● **TASK ITEM**: Every entry below is to be copied word for word, with its pictures removed.

PROVIDED MATERIAL section start

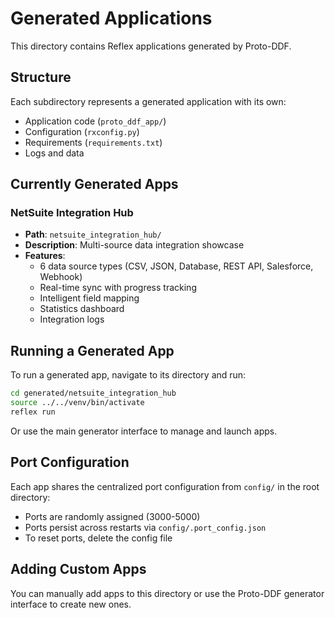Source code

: # Generated Applications

This directory contains Reflex applications generated by Proto-DDF.

## Structure

Each subdirectory represents a generated application with its own:
- Application code (`proto_ddf_app/`)
- Configuration (`rxconfig.py`)
- Requirements (`requirements.txt`)
- Logs and data

## Currently Generated Apps

### NetSuite Integration Hub
- **Path**: `netsuite_integration_hub/`
- **Description**: Multi-source data integration showcase
- **Features**:
  - 6 data source types (CSV, JSON, Database, REST API, Salesforce, Webhook)
  - Real-time sync with progress tracking
  - Intelligent field mapping
  - Statistics dashboard
  - Integration logs

## Running a Generated App

To run a generated app, navigate to its directory and run:

```bash
cd generated/netsuite_integration_hub
source ../../venv/bin/activate
reflex run
```

Or use the main generator interface to manage and launch apps.

## Port Configuration

Each app shares the centralized port configuration from `config/` in the root directory:
- Ports are randomly assigned (3000-5000)
- Ports persist across restarts via `config/.port_config.json`
- To reset ports, delete the config file

## Adding Custom Apps

You can manually add apps to this directory or use the Proto-DDF generator interface to create new ones.

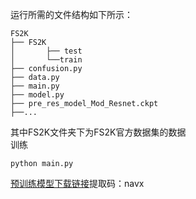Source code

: 运行所需的文件结构如下所示：
```
FS2K
├── FS2K
│       ├── test
│       └──train
├── confusion.py
├── data.py
├── main.py
├── model.py 
├── pre_res_model_Mod_Resnet.ckpt
├──...
```
其中FS2K文件夹下为FS2K官方数据集的数据</br>
训练
```
python main.py
```
[预训练模型下载链接](https://pan.baidu.com/s/1ck2Qp49iWPkA7vft7n-ajg)提取码：navx



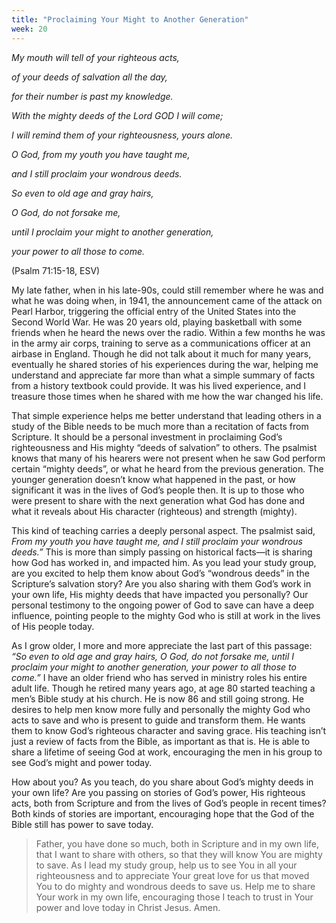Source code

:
 ```yaml
---
title: "Proclaiming Your Might to Another Generation"
week: 20
---
```


*My mouth will tell of your righteous acts,*

*of your deeds of salvation all the day,*

*for their number is past my knowledge.*

*With the mighty deeds of the Lord GOD I will come;*

*I will remind them of your righteousness, yours alone.*

*O God, from my youth you have taught me,*

*and I still proclaim your wondrous deeds.*

*So even to old age and gray hairs,*

*O God, do not forsake me,*

*until I proclaim your might to another generation,*

*your power to all those to come.*

(Psalm 71:15-18, ESV)

My late father, when in his late-90s, could still remember where he
was and what he was doing when, in 1941, the announcement came of the
attack on Pearl Harbor, triggering the official entry of the United
States into the Second World War. He was 20 years old, playing
basketball with some friends when he heard the news over the radio.
Within a few months he was in the army air corps, training to serve as a
communications officer at an airbase in England. Though he did not talk
about it much for many years, eventually he shared stories of his
experiences during the war, helping me understand and appreciate far
more than what a simple summary of facts from a history textbook could
provide. It was his lived experience, and I treasure those times when he
shared with me how the war changed his life.

That simple experience helps me better understand that leading others in
a study of the Bible needs to be much more than a recitation of facts
from Scripture. It should be a personal investment in proclaiming God’s
righteousness and His mighty “deeds of salvation” to others. The
psalmist knows that many of his hearers were not present when he saw God
perform certain “mighty deeds”, or what he heard from the previous
generation. The younger generation doesn’t know what happened in the
past, or how significant it was in the lives of God’s people then. It is
up to those who were present to share with the next generation what God
has done and what it reveals about His character (righteous) and
strength (mighty).

This kind of teaching carries a deeply personal aspect. The psalmist
said, *From my youth you have taught me, and I still proclaim your
wondrous deeds.”* This is more than simply passing on historical
facts—it is sharing how God has worked in, and impacted him. As you lead
your study group, are you excited to help them know about God’s
“wondrous deeds” in the Scripture’s salvation story? Are you also
sharing with them God’s work in your own life, His mighty deeds that
have impacted you personally? Our personal testimony to the ongoing
power of God to save can have a deep influence, pointing people to the
mighty God who is still at work in the lives of His people today.

As I grow older, I more and more appreciate the last part of this
passage: *“So even to old age and gray hairs, O God, do not forsake me,
until I proclaim your might to another generation, your power to all
those to come.”* I have an older friend who has served in ministry roles
his entire adult life. Though he retired many years ago, at age 80
started teaching a men’s Bible study at his church. He is now 86 and
still going strong. He desires to help men know more fully and
personally the mighty God who acts to save and who is present to guide
and transform them. He wants them to know God’s righteous character and
saving grace. His teaching isn’t just a review of facts from the Bible,
as important as that is. He is able to share a lifetime of seeing God at
work, encouraging the men in his group to see God’s might and power
today.

How about you? As you teach, do you share about God’s mighty deeds in
your own life? Are you passing on stories of God’s power, His righteous
acts, both from Scripture and from the lives of God’s people in recent
times? Both kinds of stories are important, encouraging hope that the
God of the Bible still has power to save today.

> Father, you have done so much, both in Scripture and in my own life,
> that I want to share with others, so that they will know You are
> mighty to save. As I lead my study group, help us to see You in all
> your righteousness and to appreciate Your great love for us that moved
> You to do mighty and wondrous deeds to save us. Help me to share Your
> work in my own life, encouraging those I teach to trust in Your power
> and love today in Christ Jesus. Amen.

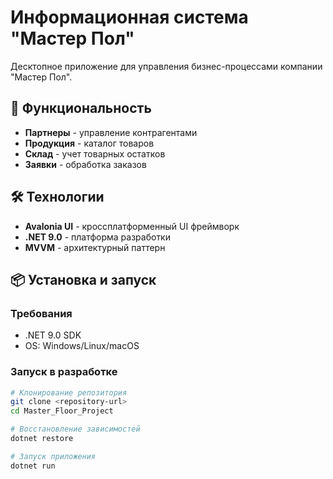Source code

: # Информационная система "Мастер Пол"

Десктопное приложение для управления бизнес-процессами компании "Мастер Пол".

## 🚀 Функциональность

- **Партнеры** - управление контрагентами
- **Продукция** - каталог товаров
- **Склад** - учет товарных остатков
- **Заявки** - обработка заказов

## 🛠 Технологии

- **Avalonia UI** - кроссплатформенный UI фреймворк
- **.NET 9.0** - платформа разработки
- **MVVM** - архитектурный паттерн

## 📦 Установка и запуск

### Требования

- .NET 9.0 SDK
- OS: Windows/Linux/macOS

### Запуск в разработке

```bash
# Клонирование репозитория
git clone <repository-url>
cd Master_Floor_Project

# Восстановление зависимостей
dotnet restore

# Запуск приложения
dotnet run
```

PROVIDED MATERIAL section end

● **WRITTEN SOLUTION**:
Source code

: # Generated Applications

This directory contains Reflex applications generated by Proto-DDF.

## Structure

Each subdirectory represents a generated application with its own:
- Application code (`proto_ddf_app/`)
- Configuration (`rxconfig.py`)
- Requirements (`requirements.txt`)
- Logs and data

## Currently Generated Apps

### NetSuite Integration Hub
- **Path**: `netsuite_integration_hub/`
- **Description**: Multi-source data integration showcase
- **Features**:
  - 6 data source types (CSV, JSON, Database, REST API, Salesforce, Webhook)
  - Real-time sync with progress tracking
  - Intelligent field mapping
  - Statistics dashboard
  - Integration logs

## Running a Generated App

To run a generated app, navigate to its directory and run:

```bash
cd generated/netsuite_integration_hub
source ../../venv/bin/activate
reflex run
```

Or use the main generator interface to manage and launch apps.

## Port Configuration

Each app shares the centralized port configuration from `config/` in the root directory:
- Ports are randomly assigned (3000-5000)
- Ports persist across restarts via `config/.port_config.json`
- To reset ports, delete the config file

## Adding Custom Apps

You can manually add apps to this directory or use the Proto-DDF generator interface to create new ones.

Source code

: 运行所需的文件结构如下所示：
```
FS2K
├── FS2K
│       ├── test
│       └──train
├── confusion.py
├── data.py
├── main.py
├── model.py 
├── pre_res_model_Mod_Resnet.ckpt
├──...
```
其中FS2K文件夹下为FS2K官方数据集的数据</br>
训练
```
python main.py
```
[预训练模型下载链接](https://pan.baidu.com/s/1ck2Qp49iWPkA7vft7n-ajg)提取码：navx



Source code

:
 ```yaml
---
title: "Proclaiming Your Might to Another Generation"
week: 20
---
```


*My mouth will tell of your righteous acts,*

*of your deeds of salvation all the day,*

*for their number is past my knowledge.*

*With the mighty deeds of the Lord GOD I will come;*

*I will remind them of your righteousness, yours alone.*

*O God, from my youth you have taught me,*

*and I still proclaim your wondrous deeds.*

*So even to old age and gray hairs,*

*O God, do not forsake me,*

*until I proclaim your might to another generation,*

*your power to all those to come.*

(Psalm 71:15-18, ESV)

My late father, when in his late-90s, could still remember where he
was and what he was doing when, in 1941, the announcement came of the
attack on Pearl Harbor, triggering the official entry of the United
States into the Second World War. He was 20 years old, playing
basketball with some friends when he heard the news over the radio.
Within a few months he was in the army air corps, training to serve as a
communications officer at an airbase in England. Though he did not talk
about it much for many years, eventually he shared stories of his
experiences during the war, helping me understand and appreciate far
more than what a simple summary of facts from a history textbook could
provide. It was his lived experience, and I treasure those times when he
shared with me how the war changed his life.

That simple experience helps me better understand that leading others in
a study of the Bible needs to be much more than a recitation of facts
from Scripture. It should be a personal investment in proclaiming God’s
righteousness and His mighty “deeds of salvation” to others. The
psalmist knows that many of his hearers were not present when he saw God
perform certain “mighty deeds”, or what he heard from the previous
generation. The younger generation doesn’t know what happened in the
past, or how significant it was in the lives of God’s people then. It is
up to those who were present to share with the next generation what God
has done and what it reveals about His character (righteous) and
strength (mighty).

This kind of teaching carries a deeply personal aspect. The psalmist
said, *From my youth you have taught me, and I still proclaim your
wondrous deeds.”* This is more than simply passing on historical
facts—it is sharing how God has worked in, and impacted him. As you lead
your study group, are you excited to help them know about God’s
“wondrous deeds” in the Scripture’s salvation story? Are you also
sharing with them God’s work in your own life, His mighty deeds that
have impacted you personally? Our personal testimony to the ongoing
power of God to save can have a deep influence, pointing people to the
mighty God who is still at work in the lives of His people today.

As I grow older, I more and more appreciate the last part of this
passage: *“So even to old age and gray hairs, O God, do not forsake me,
until I proclaim your might to another generation, your power to all
those to come.”* I have an older friend who has served in ministry roles
his entire adult life. Though he retired many years ago, at age 80
started teaching a men’s Bible study at his church. He is now 86 and
still going strong. He desires to help men know more fully and
personally the mighty God who acts to save and who is present to guide
and transform them. He wants them to know God’s righteous character and
saving grace. His teaching isn’t just a review of facts from the Bible,
as important as that is. He is able to share a lifetime of seeing God at
work, encouraging the men in his group to see God’s might and power
today.

How about you? As you teach, do you share about God’s mighty deeds in
your own life? Are you passing on stories of God’s power, His righteous
acts, both from Scripture and from the lives of God’s people in recent
times? Both kinds of stories are important, encouraging hope that the
God of the Bible still has power to save today.

> Father, you have done so much, both in Scripture and in my own life,
> that I want to share with others, so that they will know You are
> mighty to save. As I lead my study group, help us to see You in all
> your righteousness and to appreciate Your great love for us that moved
> You to do mighty and wondrous deeds to save us. Help me to share Your
> work in my own life, encouraging those I teach to trust in Your power
> and love today in Christ Jesus. Amen.

Source code

: # Информационная система "Мастер Пол"

Десктопное приложение для управления бизнес-процессами компании "Мастер Пол".

## 🚀 Функциональность

- **Партнеры** - управление контрагентами
- **Продукция** - каталог товаров
- **Склад** - учет товарных остатков
- **Заявки** - обработка заказов

## 🛠 Технологии

- **Avalonia UI** - кроссплатформенный UI фреймворк
- **.NET 9.0** - платформа разработки
- **MVVM** - архитектурный паттерн

## 📦 Установка и запуск

### Требования

- .NET 9.0 SDK
- OS: Windows/Linux/macOS

### Запуск в разработке

```bash
# Клонирование репозитория
git clone <repository-url>
cd Master_Floor_Project

# Восстановление зависимостей
dotnet restore

# Запуск приложения
dotnet run
```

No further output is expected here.